On Sun, Aug 24, 2003 at 04:56:39PM +0000, Alex Veber wrote:

> > > /usr/src/linux should point to the headers glibc was compiled
> > > against. You shouldn't touch it unless you really know what you're
> > > doing.
> >
> > Muli, I think you are confusing it with /usr/include/linux. Linux
> > stopped caring about /usr/src/linux a while ago, so there is no real
> > harm in making it a symlink to the real tree.
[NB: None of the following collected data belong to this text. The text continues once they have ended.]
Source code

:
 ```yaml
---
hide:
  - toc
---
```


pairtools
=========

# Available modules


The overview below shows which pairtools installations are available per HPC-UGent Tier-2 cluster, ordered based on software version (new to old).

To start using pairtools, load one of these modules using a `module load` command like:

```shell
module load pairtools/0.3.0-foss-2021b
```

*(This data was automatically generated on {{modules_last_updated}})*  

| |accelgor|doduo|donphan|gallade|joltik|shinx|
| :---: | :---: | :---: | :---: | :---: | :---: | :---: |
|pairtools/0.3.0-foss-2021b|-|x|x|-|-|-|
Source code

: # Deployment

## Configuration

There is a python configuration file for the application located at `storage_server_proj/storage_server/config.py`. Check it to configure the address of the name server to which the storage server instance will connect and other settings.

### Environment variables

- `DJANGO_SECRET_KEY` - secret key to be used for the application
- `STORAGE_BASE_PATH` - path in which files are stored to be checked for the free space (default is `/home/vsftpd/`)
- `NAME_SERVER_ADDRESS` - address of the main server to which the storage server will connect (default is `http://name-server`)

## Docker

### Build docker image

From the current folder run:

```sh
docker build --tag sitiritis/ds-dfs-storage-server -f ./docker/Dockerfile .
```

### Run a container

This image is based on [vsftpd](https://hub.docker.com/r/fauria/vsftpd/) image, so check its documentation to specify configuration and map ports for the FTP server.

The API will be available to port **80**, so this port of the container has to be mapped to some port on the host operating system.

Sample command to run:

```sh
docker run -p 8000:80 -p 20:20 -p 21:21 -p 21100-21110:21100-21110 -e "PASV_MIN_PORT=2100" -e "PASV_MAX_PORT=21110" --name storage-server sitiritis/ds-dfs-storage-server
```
There is also no need to
> > do that - I just checked and the system I am currently on has no
> > /usr/src/linux at all.

Indeed, it appearst that glibc packages in newer distributions are
finally doing it right and supplying their own copy of the kernel
headers, instead of a symlink to /usr/src/linux/

> Thats not always true, for example in Gentoo if you choose to compile a NPTL
> enabled glibc /usr/src/linux MUST point to a recent 2.6 kernel tree, also the
> nvidia binary driver compiles against headers from /usr/src/linux, basically
> this done so you can switch kernels and recompile binary (or not binary like
> ALSA) drivers with ease.

standard rants: 

- glibc *should* be providing its own copy of the kernel
headers. Kernel headers are not meant to be included from user space. 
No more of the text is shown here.